More formally, the general instruction set of the zSeries architecture usable by a compiler can be divided into following classes of instructions: RR r1 = r1 op r2
RX r1 = r1 op [x+b+d]
RI r1 = r1 op ch
RS r1 = r1 op [b+d]
SI [b+d] = [b+d] opl cb
SS [b1+d1] = [b1+d1] opl [b2+d2]

where we use the following elements:

- r General or floating-point register
- x Index register (register %r1-%r15)
- b Base register (register %r1-%r15)
- d Displacement, 12-bit constant (0–4095)
- cb 8-bit constant, unsigned
- ch 16-bit constant, signed or unsigned
- op Arithmetical or logical operation
- opl Logical operation (including move)
- [addr] Content addr is pointing to

If running in zSeries architecture mode, an address is 24, 31, or 64 bits wide, depending on the addressing mode a program operates in. The S/390 architecture mode provided only the 24-bit and 31-bit addressing modes. Here, the most significant bit of a 32-bit address is sometimes used to distinguish between 24-bit and 31-bit bit mode in 'mixed' environments. The displacement for address generation in the instruction itself is only 12 bits. Together with the fact that this displacement is unsigned, this causes some problems for defining a ABI and implementing a efficient compiler, especially when dealing with large stack frames, a downward growing stack, large GOT tables, etc. The impact of this for implementing the compiler will be shown later.

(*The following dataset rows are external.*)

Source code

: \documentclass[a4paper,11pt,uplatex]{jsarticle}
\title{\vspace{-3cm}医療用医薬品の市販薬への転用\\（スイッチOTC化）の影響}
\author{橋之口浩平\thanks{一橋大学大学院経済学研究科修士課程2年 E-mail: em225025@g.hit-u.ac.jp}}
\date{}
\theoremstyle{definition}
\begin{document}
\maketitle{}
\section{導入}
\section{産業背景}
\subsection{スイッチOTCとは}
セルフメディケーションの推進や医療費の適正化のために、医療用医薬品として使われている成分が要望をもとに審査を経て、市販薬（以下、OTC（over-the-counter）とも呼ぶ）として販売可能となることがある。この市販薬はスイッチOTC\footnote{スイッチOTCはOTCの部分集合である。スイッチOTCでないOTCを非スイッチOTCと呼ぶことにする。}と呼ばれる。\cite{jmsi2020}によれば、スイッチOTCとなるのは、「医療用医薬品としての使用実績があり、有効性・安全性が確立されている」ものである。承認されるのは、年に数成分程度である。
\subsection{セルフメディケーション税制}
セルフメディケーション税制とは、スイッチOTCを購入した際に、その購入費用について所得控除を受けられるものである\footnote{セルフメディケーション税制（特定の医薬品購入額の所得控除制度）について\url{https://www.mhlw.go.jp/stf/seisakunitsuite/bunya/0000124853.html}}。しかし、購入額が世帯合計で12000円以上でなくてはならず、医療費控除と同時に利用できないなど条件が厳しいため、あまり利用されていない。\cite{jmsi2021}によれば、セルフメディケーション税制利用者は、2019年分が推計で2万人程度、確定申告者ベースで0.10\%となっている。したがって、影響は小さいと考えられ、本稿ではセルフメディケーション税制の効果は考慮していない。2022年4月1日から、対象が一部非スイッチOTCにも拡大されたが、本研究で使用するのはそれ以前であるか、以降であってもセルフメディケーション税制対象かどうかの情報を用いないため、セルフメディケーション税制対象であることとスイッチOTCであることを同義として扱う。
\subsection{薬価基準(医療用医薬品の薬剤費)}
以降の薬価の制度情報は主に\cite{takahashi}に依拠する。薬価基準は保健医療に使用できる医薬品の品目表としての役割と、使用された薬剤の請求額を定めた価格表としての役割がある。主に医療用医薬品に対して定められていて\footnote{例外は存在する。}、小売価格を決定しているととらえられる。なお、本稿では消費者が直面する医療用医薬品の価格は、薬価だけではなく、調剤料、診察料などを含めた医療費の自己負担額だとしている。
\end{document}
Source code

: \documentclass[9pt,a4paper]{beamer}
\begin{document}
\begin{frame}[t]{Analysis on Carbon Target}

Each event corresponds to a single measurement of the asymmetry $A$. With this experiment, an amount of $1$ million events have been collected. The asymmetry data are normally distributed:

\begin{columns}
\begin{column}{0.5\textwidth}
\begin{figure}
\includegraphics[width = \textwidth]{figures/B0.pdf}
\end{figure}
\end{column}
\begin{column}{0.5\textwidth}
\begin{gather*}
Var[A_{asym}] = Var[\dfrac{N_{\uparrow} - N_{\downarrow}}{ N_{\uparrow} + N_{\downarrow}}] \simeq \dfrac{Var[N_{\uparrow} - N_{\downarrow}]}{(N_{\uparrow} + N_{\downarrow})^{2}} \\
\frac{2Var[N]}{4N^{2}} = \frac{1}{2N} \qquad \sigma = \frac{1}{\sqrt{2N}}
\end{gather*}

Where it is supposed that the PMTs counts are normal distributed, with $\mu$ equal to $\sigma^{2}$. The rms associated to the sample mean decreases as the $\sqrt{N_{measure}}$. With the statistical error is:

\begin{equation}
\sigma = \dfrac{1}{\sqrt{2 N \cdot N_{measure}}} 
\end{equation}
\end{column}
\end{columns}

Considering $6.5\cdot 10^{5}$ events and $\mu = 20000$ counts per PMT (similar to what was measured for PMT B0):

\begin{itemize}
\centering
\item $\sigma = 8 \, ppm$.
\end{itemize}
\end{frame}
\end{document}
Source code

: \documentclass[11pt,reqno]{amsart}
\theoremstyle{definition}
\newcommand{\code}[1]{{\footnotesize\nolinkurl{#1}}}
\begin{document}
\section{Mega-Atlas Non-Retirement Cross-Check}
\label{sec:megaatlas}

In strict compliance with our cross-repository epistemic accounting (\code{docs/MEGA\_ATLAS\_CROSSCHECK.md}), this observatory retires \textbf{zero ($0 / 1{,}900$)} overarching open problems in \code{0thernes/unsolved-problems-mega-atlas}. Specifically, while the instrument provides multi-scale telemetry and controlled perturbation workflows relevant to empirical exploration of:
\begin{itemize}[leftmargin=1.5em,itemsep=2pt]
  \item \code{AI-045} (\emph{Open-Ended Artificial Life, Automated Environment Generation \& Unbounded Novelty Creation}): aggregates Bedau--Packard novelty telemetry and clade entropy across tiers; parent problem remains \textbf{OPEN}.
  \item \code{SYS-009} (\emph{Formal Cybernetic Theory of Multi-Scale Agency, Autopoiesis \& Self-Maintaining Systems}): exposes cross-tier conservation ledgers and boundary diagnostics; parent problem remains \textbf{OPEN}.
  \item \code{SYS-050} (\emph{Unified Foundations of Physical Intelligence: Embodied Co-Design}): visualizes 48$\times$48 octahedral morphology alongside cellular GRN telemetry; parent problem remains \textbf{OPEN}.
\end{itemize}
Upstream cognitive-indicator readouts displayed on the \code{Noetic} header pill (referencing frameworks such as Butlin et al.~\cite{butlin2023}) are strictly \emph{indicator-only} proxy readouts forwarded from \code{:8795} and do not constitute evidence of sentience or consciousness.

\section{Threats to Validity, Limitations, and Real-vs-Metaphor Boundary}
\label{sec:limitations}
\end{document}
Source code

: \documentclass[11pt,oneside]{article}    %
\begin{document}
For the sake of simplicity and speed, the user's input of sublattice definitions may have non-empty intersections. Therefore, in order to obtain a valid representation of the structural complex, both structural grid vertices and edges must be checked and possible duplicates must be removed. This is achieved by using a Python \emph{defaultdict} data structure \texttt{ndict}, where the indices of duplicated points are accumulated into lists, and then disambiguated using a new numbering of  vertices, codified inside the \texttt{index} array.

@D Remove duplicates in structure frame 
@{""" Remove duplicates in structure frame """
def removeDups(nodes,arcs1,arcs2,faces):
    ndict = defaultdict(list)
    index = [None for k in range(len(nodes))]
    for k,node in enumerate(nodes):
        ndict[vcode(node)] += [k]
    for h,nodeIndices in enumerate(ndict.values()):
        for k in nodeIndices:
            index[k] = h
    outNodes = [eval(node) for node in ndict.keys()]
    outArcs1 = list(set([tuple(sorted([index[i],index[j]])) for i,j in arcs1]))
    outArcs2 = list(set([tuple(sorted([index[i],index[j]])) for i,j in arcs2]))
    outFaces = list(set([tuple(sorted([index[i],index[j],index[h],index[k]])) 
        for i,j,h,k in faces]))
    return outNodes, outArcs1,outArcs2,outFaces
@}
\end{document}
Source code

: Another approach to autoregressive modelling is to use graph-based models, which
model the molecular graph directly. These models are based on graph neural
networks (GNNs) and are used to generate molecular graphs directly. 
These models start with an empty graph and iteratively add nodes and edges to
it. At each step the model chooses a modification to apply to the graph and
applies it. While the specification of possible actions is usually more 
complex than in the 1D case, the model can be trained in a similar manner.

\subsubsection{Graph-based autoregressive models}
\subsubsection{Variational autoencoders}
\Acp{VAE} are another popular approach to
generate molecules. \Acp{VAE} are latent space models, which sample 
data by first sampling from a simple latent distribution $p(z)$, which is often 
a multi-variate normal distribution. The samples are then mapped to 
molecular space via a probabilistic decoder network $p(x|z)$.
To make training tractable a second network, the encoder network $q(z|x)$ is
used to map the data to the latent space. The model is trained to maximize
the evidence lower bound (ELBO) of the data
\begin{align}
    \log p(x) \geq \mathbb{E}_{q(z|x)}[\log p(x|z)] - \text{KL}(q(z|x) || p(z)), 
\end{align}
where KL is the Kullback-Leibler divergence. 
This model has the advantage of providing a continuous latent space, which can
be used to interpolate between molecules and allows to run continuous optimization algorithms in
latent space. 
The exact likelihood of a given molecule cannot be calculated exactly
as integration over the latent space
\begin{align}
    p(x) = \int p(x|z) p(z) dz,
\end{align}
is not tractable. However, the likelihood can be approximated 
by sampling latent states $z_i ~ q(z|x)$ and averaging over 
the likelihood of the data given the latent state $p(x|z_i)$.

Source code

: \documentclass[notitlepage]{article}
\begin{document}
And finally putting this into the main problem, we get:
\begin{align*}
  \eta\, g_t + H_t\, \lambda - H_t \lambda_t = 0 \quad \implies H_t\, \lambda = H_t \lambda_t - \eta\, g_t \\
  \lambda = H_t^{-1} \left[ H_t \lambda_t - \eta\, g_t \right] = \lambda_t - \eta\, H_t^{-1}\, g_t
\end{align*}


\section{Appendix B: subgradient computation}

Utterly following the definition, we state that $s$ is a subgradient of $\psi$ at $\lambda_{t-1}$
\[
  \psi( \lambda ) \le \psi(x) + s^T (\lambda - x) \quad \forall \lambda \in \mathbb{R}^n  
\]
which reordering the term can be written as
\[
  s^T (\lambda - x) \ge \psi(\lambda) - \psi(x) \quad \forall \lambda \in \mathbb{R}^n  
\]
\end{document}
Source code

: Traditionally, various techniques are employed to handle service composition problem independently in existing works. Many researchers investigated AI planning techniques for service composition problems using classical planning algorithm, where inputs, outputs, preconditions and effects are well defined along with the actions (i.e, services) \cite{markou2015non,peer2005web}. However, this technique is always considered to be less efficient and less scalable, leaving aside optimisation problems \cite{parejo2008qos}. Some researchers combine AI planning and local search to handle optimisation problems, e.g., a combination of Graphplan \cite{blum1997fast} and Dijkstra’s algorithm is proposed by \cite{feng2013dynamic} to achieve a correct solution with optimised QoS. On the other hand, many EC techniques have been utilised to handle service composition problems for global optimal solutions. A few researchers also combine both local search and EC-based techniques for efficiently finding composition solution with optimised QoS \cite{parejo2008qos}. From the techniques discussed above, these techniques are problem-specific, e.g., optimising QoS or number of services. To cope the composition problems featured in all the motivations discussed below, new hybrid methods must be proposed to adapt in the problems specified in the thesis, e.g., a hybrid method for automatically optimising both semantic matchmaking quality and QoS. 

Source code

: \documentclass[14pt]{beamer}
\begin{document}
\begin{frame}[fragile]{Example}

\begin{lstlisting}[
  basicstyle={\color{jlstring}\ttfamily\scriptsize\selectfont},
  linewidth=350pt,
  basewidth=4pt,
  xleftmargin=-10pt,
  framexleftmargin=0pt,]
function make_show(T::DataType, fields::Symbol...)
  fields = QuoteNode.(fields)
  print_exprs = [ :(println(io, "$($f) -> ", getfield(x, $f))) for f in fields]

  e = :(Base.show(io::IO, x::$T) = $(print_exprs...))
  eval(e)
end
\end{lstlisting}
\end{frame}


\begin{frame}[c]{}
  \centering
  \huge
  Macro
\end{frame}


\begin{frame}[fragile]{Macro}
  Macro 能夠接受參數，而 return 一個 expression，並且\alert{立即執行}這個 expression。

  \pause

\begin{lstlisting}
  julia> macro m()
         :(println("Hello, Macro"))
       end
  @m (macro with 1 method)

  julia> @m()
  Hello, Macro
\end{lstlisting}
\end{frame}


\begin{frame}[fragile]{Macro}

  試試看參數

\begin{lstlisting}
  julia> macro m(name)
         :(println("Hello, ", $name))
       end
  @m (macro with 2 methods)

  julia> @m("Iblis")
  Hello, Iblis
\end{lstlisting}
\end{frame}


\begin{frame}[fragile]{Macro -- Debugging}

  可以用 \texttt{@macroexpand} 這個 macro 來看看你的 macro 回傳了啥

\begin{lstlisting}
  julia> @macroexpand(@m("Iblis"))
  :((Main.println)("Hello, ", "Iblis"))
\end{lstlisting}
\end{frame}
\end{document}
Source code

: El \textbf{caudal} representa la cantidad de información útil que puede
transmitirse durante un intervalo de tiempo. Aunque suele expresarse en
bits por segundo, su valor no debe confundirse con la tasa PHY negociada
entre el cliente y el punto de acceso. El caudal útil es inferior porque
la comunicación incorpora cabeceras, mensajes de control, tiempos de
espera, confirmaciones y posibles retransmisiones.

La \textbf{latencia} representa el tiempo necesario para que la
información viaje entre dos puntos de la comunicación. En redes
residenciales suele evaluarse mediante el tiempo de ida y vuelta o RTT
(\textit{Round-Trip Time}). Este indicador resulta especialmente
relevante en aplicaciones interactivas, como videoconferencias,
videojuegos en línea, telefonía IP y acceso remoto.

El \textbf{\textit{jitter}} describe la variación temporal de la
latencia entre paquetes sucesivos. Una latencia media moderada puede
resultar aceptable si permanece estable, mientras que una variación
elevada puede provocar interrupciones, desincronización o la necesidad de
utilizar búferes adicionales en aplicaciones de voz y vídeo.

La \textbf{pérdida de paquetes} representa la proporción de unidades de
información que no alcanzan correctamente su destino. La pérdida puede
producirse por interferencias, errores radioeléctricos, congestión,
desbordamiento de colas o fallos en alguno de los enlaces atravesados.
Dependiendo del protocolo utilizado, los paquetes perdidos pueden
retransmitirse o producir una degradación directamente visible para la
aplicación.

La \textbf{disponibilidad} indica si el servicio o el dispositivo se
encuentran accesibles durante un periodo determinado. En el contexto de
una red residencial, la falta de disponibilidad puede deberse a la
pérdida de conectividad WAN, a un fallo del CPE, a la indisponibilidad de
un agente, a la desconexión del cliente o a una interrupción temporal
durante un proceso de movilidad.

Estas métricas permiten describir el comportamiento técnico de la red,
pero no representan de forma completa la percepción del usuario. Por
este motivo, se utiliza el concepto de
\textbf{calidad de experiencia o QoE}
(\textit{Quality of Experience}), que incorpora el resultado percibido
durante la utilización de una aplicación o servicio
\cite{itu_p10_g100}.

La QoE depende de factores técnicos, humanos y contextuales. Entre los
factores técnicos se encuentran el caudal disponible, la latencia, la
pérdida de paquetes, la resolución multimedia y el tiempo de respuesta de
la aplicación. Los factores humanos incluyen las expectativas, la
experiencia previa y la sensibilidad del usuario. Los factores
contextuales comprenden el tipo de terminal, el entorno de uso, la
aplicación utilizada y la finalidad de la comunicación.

In order to provide conditional execution, zSeries uses a 2-bit condition code as part of its program status word. Most non-move or nonbranch instructions, depending on the result of their operation, set this condition code. The actual value a specific instruction sets is defined for each instruction individually, and only to a certain extend a clear classification can be made. The architecture has branch instructions that decide whether a branch is taken depending on whether the current condition code equals one of the values provided in the form of a 4-bit branch condition mask as part of the instruction.

#### 2.2 Linux for zSeries ABI

The Linux port on S/390 and zSeries uses a variant of the ELF ABI. For a full definition of the architecture-dependent parts see [3] and [4]; the following gives a short overview of the most important features. While the processor architecture does not define a stack, the ABI chooses by convention the general purpose register %r15 for use as stack pointer. The stack grows downwards; the low 96 bytes (160 bytes on 64-bit) are reserved as register save area for use by called subroutines. Registers %r0-%r5 are clobbered across function calls, while %r6-%r15 are saved. Parameters are passed in registers and a parameter area on the stack.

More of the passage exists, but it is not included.